"Do akcji wkroczyła centrala PiS". Czyli jak były prezydent Kielc został prezesem Uzdrowiska Busko-Zdrój

Katarzyna Zuchowicz
Przez 16 lat był prezydentem Kielc. Działał z poparciem PiS, ale ostatnie wybory samorządowe przegrał z kretesem. "Dobra zmiana" straciła w ten sposób swoje największe miasto, ale o przegranym Wojciechu Lubawskim nie zapomniała. Podobno 'na górze' bardzo chcieli, by to on przejął Uzdrowisko Busko-Zdrój, co właśnie stało się faktem. W internetowych komentarzach aż się zagotowało.
Wojciech Lubawski, były prezydent Kielc, został nowym prezesem spółki Uzdrowisko Busko-Zdrój. Fot.Michał Walczak / Agencja Gazeta
Jako pierwszy o zmianie we władzach znanego uzdrowiska informował świętokrzyski portal "Echo Dnia". Pod każdą wzmianką na ten temat dziesiątki komentarzy. "Zrobią z naszego uzdrowiska to co zrobili z Janowem. Czy już nie ma ratunku?", "Szkoda uzdrowiska, zniszczą wszystko co im w ręce wpadnie", "No to już po Busku", "Żeby z Buska Zdroju nie zrobił Beton Zdroju" – piszą internauci.
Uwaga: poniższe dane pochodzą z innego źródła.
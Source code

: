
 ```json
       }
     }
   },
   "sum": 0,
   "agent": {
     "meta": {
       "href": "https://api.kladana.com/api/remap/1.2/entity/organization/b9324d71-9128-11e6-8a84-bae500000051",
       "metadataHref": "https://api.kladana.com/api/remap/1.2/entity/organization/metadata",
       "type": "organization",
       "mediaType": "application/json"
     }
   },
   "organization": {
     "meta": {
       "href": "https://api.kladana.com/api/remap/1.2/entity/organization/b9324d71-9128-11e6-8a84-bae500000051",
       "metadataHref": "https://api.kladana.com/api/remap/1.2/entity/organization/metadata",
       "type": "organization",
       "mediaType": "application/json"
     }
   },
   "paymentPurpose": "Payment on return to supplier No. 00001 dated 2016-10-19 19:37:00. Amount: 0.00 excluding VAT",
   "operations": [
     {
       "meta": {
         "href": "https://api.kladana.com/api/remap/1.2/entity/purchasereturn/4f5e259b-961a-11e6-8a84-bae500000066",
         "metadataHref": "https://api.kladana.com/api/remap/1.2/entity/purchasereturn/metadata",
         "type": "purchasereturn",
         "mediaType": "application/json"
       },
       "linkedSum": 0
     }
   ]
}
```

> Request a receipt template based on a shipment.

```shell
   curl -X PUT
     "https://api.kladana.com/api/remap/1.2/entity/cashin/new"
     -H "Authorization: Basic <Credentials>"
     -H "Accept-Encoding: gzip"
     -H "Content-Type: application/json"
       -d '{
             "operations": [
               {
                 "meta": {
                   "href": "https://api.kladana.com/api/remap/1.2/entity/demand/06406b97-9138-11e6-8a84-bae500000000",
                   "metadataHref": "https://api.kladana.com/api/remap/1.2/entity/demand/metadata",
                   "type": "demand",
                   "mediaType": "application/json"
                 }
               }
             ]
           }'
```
Ten ostatni wątek szczególnie chętnie jest poruszany. "Wytnie drzewa w całym parku uzdrowiskowym i wszystko wybetonuje", "Ratujcie drzewa!" – burzą się komentujący. To ewidentny przytyk do pewnej głośnej decyzji Lubawskiego, gdy jako prezydent Kielc zabronił posadzenia drzew w mieście, bo mogłoby zostać to odebrane jako "próba włączenia Kielc w protest antyrządowy".

Pensja ok. 20 tys. zł
A skoro tak działał jako prezydent Kielc, jak będzie rządził uzdrowiskiem? – Czas pokaże w jakim kierunku to pójdzie, jak nowe władze będą się zapatrywały na rozwój uzdrowiska, a także kadrowe. Mamy nadzieję, że decyzje będą dobre dla wszystkich. Dajmy mu czas. Choć mamy świadomość, że to nadanie polityczne – odpowiada dyplomatycznie pracownik jednego z buskich sanatoriów.


Takich komentarzy w sieci też jest mnóstwo. "Towarzystwo wzajemnej adoracji", "Sami swoi" itp. Informacja, że Wojciech Lubawski, człowiek prawicy i wielki przegrany ostatnich wyborów samorządowych, znalazł nową posadę, może sama w sobie nie wywołała wielkiego zaskoczenia. Patrząc na inne podobne przykłady, można było się tego spodziewać. Niejeden przegrany kandydat popierany przez PiS znalazł już inną ciekawą pracę, tu pisaliśmy o tym więcej.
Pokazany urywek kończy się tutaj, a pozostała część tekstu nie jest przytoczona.